• WHAT IS BEING ASKED
Copy out nothing but the line containing "It uses platform-specific widgets." and the lines that follow it to the end of the entries, exactly as they stand.

• SOURCE MATERIAL
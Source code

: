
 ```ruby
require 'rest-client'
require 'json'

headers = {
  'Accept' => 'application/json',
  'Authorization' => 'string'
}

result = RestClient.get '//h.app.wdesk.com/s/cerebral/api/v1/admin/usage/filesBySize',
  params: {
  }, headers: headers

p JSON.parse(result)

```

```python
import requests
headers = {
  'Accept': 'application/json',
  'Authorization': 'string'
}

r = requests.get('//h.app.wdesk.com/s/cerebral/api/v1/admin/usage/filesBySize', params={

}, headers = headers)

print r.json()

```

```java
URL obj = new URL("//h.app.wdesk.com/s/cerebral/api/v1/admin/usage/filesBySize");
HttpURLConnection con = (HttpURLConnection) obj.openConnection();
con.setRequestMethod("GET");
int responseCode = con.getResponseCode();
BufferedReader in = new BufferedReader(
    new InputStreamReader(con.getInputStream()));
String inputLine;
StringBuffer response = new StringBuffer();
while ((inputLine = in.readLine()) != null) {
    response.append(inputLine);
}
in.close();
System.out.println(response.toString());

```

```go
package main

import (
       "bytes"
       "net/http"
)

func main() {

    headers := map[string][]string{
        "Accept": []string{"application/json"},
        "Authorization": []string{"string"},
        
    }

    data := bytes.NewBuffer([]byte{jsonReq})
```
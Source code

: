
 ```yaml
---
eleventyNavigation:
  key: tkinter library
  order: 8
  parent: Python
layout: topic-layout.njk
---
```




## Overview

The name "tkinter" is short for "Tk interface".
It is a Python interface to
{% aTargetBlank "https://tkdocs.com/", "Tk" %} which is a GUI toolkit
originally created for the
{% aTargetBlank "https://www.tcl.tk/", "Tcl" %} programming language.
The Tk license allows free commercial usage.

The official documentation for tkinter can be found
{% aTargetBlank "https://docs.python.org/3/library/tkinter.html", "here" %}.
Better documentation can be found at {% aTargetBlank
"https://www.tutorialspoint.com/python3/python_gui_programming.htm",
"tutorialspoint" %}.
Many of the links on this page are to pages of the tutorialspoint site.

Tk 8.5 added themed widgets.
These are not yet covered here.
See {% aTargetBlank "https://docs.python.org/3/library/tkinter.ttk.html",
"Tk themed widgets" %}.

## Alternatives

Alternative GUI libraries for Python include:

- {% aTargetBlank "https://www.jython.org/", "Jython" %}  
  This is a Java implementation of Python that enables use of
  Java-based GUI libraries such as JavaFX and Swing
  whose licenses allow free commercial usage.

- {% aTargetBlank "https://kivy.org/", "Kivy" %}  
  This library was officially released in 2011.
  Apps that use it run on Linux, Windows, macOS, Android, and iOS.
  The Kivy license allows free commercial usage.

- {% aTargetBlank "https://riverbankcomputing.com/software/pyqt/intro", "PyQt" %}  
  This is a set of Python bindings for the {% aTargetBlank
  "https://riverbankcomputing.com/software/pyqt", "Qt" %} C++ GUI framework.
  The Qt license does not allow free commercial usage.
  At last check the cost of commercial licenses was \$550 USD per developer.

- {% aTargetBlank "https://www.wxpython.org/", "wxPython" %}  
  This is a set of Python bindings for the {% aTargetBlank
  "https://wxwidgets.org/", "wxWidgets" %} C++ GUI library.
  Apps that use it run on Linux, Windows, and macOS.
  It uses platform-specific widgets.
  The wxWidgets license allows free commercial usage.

• WRITTEN ANSWER
  It uses platform-specific widgets.
  The wxWidgets license allows free commercial usage.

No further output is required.